There is no certain amount of “normal” bleeding during pregnancy. While bleeding during pregnancy is cause for concern, it is a fairly common symptom during early pregnancy. According to the American Pregnancy Association, 20 to 30% of women experience bleeding of some type during the first trimester of pregnancy and 10% of women report bleeding throughout their pregnancy.
Bleeding by itself is not a major risk factor for miscarriage. It is the amount and type of bleeding that needs to be monitored to determine if there is risk to the fetus as well as when during the pregnancy the bleeding occurs.
First Trimester Bleeding During Pregnancy
Many women experience bleeding during the first trimester pregnancy as a result of implantation bleeding. This seems to be the cause of most first trimester bleeding not related to other health risks.
Implantation bleeding is a normal symptom of early pregnancy. It usually occurs within 6-12 days of the implantation of the embryo.
For this reason many women do not realize they are pregnant right away and often mistake the bleeding as their normal menstruation cycle. Patients described as having implantation bleeding report the symptoms differently and it usually presents itself as a light, spotty flow of blood anywhere from a few hours to a few days.
Other common causes for none threatening bleeding during early pregnancy include a pelvic or urinary tract infection or irritation of the cervix during intercourse or after a pelvic exam.

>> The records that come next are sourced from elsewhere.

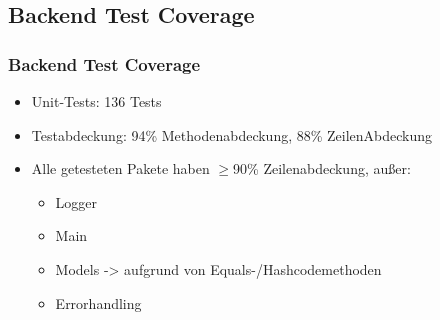 \subsection*{Backend Test Coverage}

\begin{frame}\frametitle{Backend Test Coverage}
    \begin{itemize}
        \item Unit-Tests: 136 Tests
        \item Testabdeckung: 94\% Methodenabdeckung, 88\% ZeilenAbdeckung
        \item Alle getesteten Pakete haben $\geq$90\% Zeilenabdeckung, außer: 
        \begin{itemize}
            \item Logger
            \item Main
            \item Models -> aufgrund von Equals-/Hashcodemethoden 
            \item Errorhandling
        \end{itemize}
    \end{itemize}
\end{frame}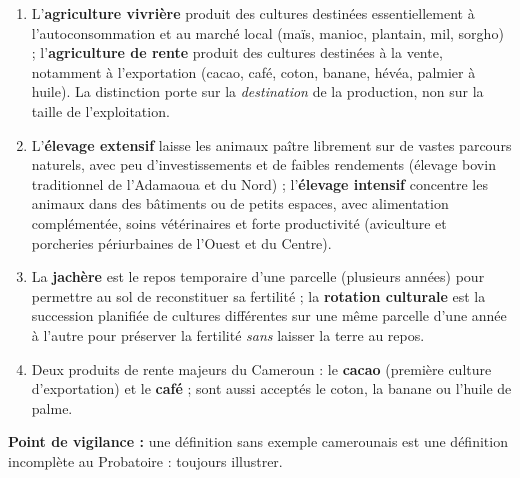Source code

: \documentclass[11pt]{article}
\begin{document}
\begin{corrige}
\begin{enumerate}
\item L'\textbf{agriculture vivrière} produit des cultures destinées essentiellement à l'autoconsommation et au marché local (maïs, manioc, plantain, mil, sorgho) ; l'\textbf{agriculture de rente} produit des cultures destinées à la vente, notamment à l'exportation (cacao, café, coton, banane, hévéa, palmier à huile). La distinction porte sur la \emph{destination} de la production, non sur la taille de l'exploitation.
\item L'\textbf{élevage extensif} laisse les animaux paître librement sur de vastes parcours naturels, avec peu d'investissements et de faibles rendements (élevage bovin traditionnel de l'Adamaoua et du Nord) ; l'\textbf{élevage intensif} concentre les animaux dans des bâtiments ou de petits espaces, avec alimentation complémentée, soins vétérinaires et forte productivité (aviculture et porcheries périurbaines de l'Ouest et du Centre).
\item La \textbf{jachère} est le repos temporaire d'une parcelle (plusieurs années) pour permettre au sol de reconstituer sa fertilité ; la \textbf{rotation culturale} est la succession planifiée de cultures différentes sur une même parcelle d'une année à l'autre pour préserver la fertilité \emph{sans} laisser la terre au repos.
\item Deux produits de rente majeurs du Cameroun : le \textbf{cacao} (première culture d'exportation) et le \textbf{café} ; sont aussi acceptés le coton, la banane ou l'huile de palme.
\end{enumerate}
\textbf{Point de vigilance :} une définition sans exemple camerounais est une définition incomplète au Probatoire : toujours illustrer.
\end{corrige}
\end{document}
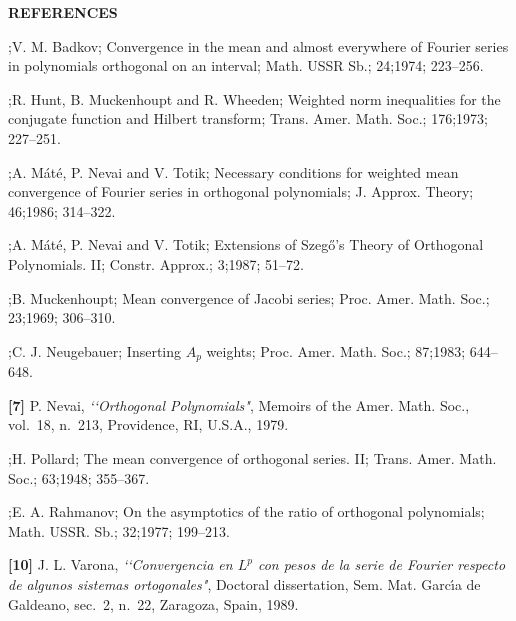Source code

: \bigskip

\centerline {\bf REFERENCES}

\bigskip

\frenchspacing

;V. M. Badkov; Convergence in the mean and almost everywhere of Fourier
series in polynomials orthogonal on an interval; Math. USSR Sb.; 24;1974;
223--256.

;R. Hunt, B. Muckenhoupt and R. Wheeden; Weighted norm inequalities for
the conjugate function and Hilbert transform; Trans. Amer. Math. Soc.;
176;1973; 227--251.

;A. M\'at\'e, P. Nevai and V. Totik; Necessary conditions for weighted
mean convergence of Fourier series in orthogonal polynomials; J. Approx.
Theory; 46;1986; 314--322.

;A. M\'at\'e, P. Nevai and V. Totik; Extensions of Szeg\H o's
Theory of Orthogonal Polynomials. II; Constr. Approx.; 3;1987; 51--72.

;B. Muckenhoupt; Mean convergence of Jacobi series; Proc. Amer. Math.
Soc.; 23;1969; 306--310.

;C. J. Neugebauer; Inserting $A_p$ weights; Proc. Amer. Math. Soc.;
87;1983; 644--648.

\item {\bf [7]} {\rm P. Nevai, {\it \lq \lq Orthogonal Polynomials"}, Memoirs of
the Amer. Math. Soc., vol.~18, n.~213, Providence, RI, U.S.A., 1979.}

;H. Pollard; The mean convergence of orthogonal series. II; Trans. Amer.
Math. Soc.; 63;1948; 355--367.

;E. A. Rahmanov; On the asymptotics of the ratio of orthogonal
polynomials; Math. USSR. Sb.; 32;1977; 199--213.

\item {\bf [10]} {\rm J. L. Varona, {\it \lq \lq Convergencia en $L^p$ con pesos
de la serie de Fourier respecto de algunos sistemas ortogonales"}, Doctoral
dissertation, Sem. Mat. Garc\'\i a de Galdeano, sec.~2, n.~22, Zaragoza, Spain,
1989.}


\bye
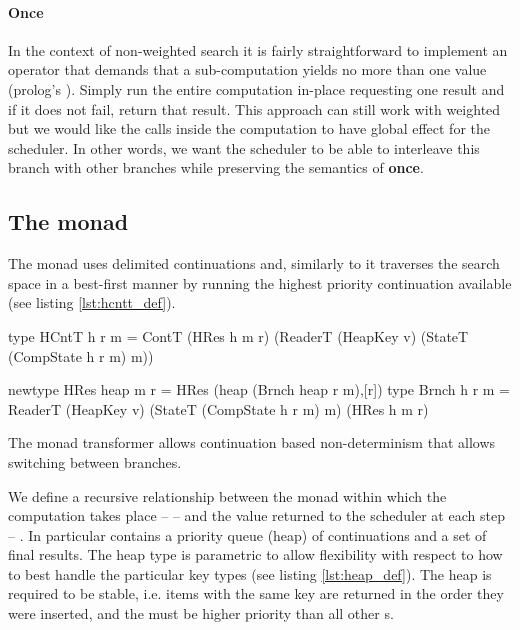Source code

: \paragraph{Once}
In the context of non-weighted search it is fairly
straightforward to implement an operator that demands that a sub-computation yields no more than
one value (prolog's ). Simply run the entire computation
in-place requesting one result and if it does not fail, return that
result. This approach can still work with weighted but we would like
the  calls inside the computation to have global effect for the
scheduler. In other words, we want the scheduler to be able to
interleave this branch with other branches while preserving the
semantics of \textbf{once}.


\subsection{The  monad}
\label{sec:cntt_monad}

The  monad uses delimited continuations and, similarly to
\cite{kidneyAlgebrasWeightedSearch2021} it traverses the search space
in a best-first manner by running the highest priority continuation
available (see listing \ref{lst:hcntt_def}).

\begin{code}
\begin{haskellcode}
type HCntT h r m = ContT (HRes h m r)
  (ReaderT (HeapKey v)
   (StateT (CompState h r m) m))

newtype HRes heap m r = HRes (heap (Brnch heap r m),[r])
type Brnch h r m = ReaderT (HeapKey v)
  (StateT (CompState h r m) m) (HRes h m r)
\end{haskellcode}

  \caption{\label{lst:hcntt_def} The  monad transformer
    allows continuation based non-determinism that allows switching
    between branches.}
\end{code}

We define a recursive relationship between the monad within which the computation
takes place --  -- and the value returned to the scheduler at
each step -- . In particular  contains a priority queue
(heap) of continuations and a set of final results. The heap type is parametric to allow
flexibility with respect to how to best handle the particular key
types (see listing \ref{lst:heap_def}). The heap is required to be stable,
i.e. items with the same key are returned in the order they were
inserted, and the   must be higher priority than all
other s.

If bleeding whilst pregnant during the first trimester occurs longer than a few days, is heavy, is dark, or accompanied by a vaginal discharge of mucus, a strange odor or cramping, there is more cause for concern of health risks. This can sometimes be caused by other conditions. Some of the most common conditions that accompany these types of symptoms include possible risk of miscarriage and ectopic pregnancy.
Bleeding During Second Half of Pregnancy
Bleeding during the second half of pregnancy is of more concern to health care providers. This can be a sign of health risks or conditions which may impact the pregnancy.
Some causes for bleeding during the second half of pregnancy include irritation of the cervix or possible growths on the cervix.
During the last few weeks before labor a woman may experience a small discharge of blood mixed with mucus. This is normal. It is caused from the cervix thinning out which ejects the mucus plug covering the cervix as the body prepares for labor.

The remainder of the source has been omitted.